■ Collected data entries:
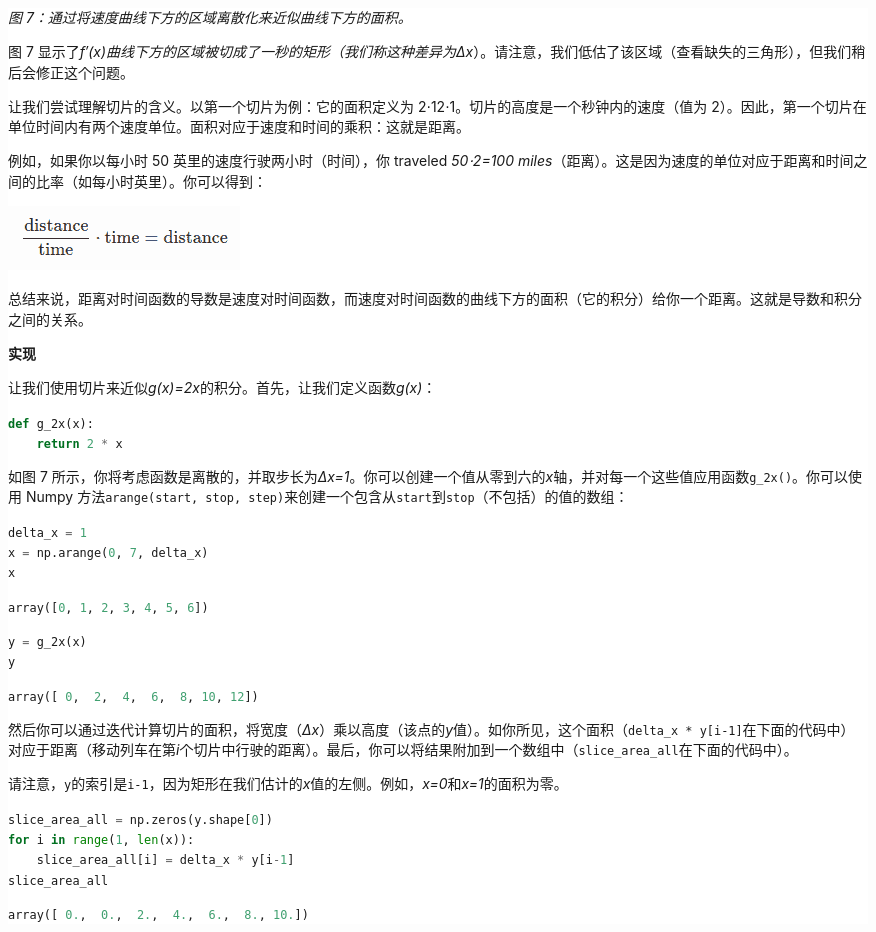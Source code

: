*图 7：通过将速度曲线下方的区域离散化来近似曲线下方的面积。*

图 7 显示了*f′(x)*曲线下方的区域被切成了一秒的矩形（我们称这种差异为*Δx*）。请注意，我们低估了该区域（查看缺失的三角形），但我们稍后会修正这个问题。

让我们尝试理解切片的含义。以第一个切片为例：它的面积定义为 2⋅12⋅1。切片的高度是一个秒钟内的速度（值为 2）。因此，第一个切片在单位时间内有两个速度单位。面积对应于速度和时间的乘积：这就是距离。

例如，如果你以每小时 50 英里的速度行驶两小时（时间），你 traveled *50⋅2=100 miles*（距离）。这是因为速度的单位对应于距离和时间之间的比率（如每小时英里）。你可以得到：

![图像](img/215aa2a2d5a353ae41f3c673251339f1.png)

总结来说，距离对时间函数的导数是速度对时间函数，而速度对时间函数的曲线下方的面积（它的积分）给你一个距离。这就是导数和积分之间的关系。

**实现**

让我们使用切片来近似*g(x)=2x*的积分。首先，让我们定义函数*g(x)*：

```py
def g_2x(x):
    return 2 * x 
```

如图 7 所示，你将考虑函数是离散的，并取步长为*Δx=1*。你可以创建一个值从零到六的*x*轴，并对每一个这些值应用函数`g_2x()`。你可以使用 Numpy 方法`arange(start, stop, step)`来创建一个包含从`start`到`stop`（不包括）的值的数组：

```py
delta_x = 1
x = np.arange(0, 7, delta_x)
x 
```

```py
array([0, 1, 2, 3, 4, 5, 6]) 
```

```py
y = g_2x(x)
y 
```

```py
array([ 0,  2,  4,  6,  8, 10, 12]) 
```

然后你可以通过迭代计算切片的面积，将宽度（*Δx*）乘以高度（该点的*y*值）。如你所见，这个面积（`delta_x * y[i-1]`在下面的代码中）对应于距离（移动列车在第*i*个切片中行驶的距离）。最后，你可以将结果附加到一个数组中（`slice_area_all`在下面的代码中）。

请注意，`y`的索引是`i-1`，因为矩形在我们估计的*x*值的左侧。例如，*x=0*和*x=1*的面积为零。

```py
slice_area_all = np.zeros(y.shape[0])
for i in range(1, len(x)):
    slice_area_all[i] = delta_x * y[i-1]
slice_area_all 
```

```py
array([ 0.,  0.,  2.,  4.,  6.,  8., 10.]) 
```
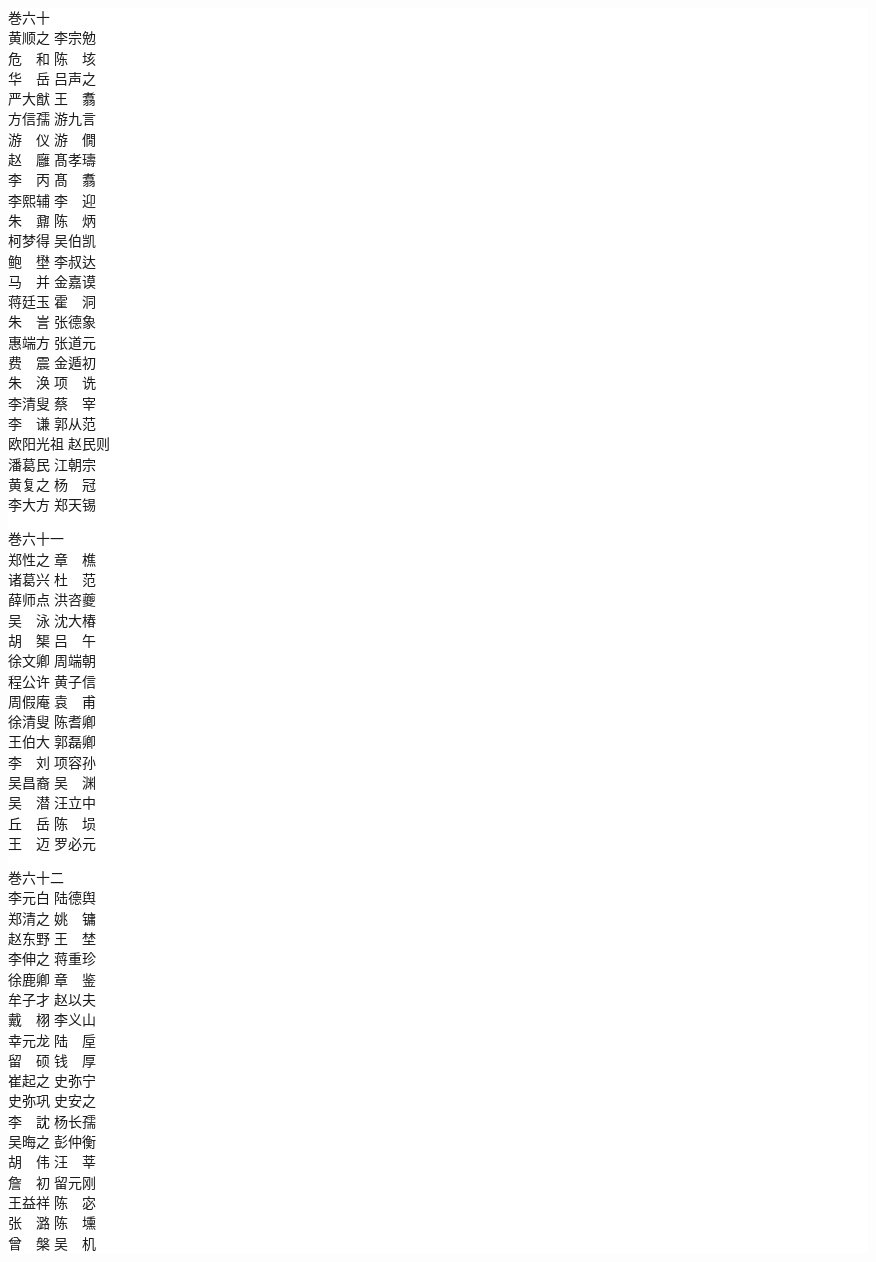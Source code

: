 巻六十  
黄顺之      李宗勉  
危　和      陈　垓  
华　岳      吕声之  
严大猷      王　翥  
方信孺      游九言  
游　仪      游　僩  
赵　廱      髙孝璹  
李　丙      髙　翥  
李熙辅      李　迎  
朱　鼐      陈　炳  
柯梦得      吴伯凯  
鲍　壄      李叔达  
马　并      金嘉谟  
蒋廷玉      霍　洞  
朱　訔      张德象  
惠端方      张道元  
费　震      金遁初  
朱　涣      项　诜  
李清叟      蔡　宰  
李　谦      郭从范  
欧阳光祖    赵民则  
潘葛民      江朝宗  
黄复之      杨　冠  
李大方      郑天锡  

巻六十一  
郑性之      章　樵  
诸葛兴      杜　范  
薛师点      洪咨夔  
吴　泳      沈大椿  
胡　榘      吕　午  
徐文卿      周端朝  
程公许      黄子信  
周假庵      袁　甫  
徐清叟      陈耆卿  
王伯大      郭磊卿  
李　刘      项容孙  
吴昌裔      吴　渊  
吴　潜      汪立中  
丘　岳      陈　埙  
王　迈      罗必元  

巻六十二  
李元白      陆德舆  
郑清之      姚　镛  
赵东野      王　埜  
李伸之      蒋重珍  
徐鹿卿      章　鉴  
牟子才      赵以夫  
戴　栩      李义山  
幸元龙      陆　垕  
留　硕      钱　厚  
崔起之      史弥宁  
史弥巩      史安之  
李　訦      杨长孺  
吴晦之      彭仲衡  
胡　伟      汪　莘  
詹　初      留元刚  
王益祥      陈　宓  
张　潞      陈　壎  
曾　槃      吴　机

■ EXERCISE: Answer with a number alone: how many lines of the records contain the string "arange"?

■ SOLUTION BELOW: 2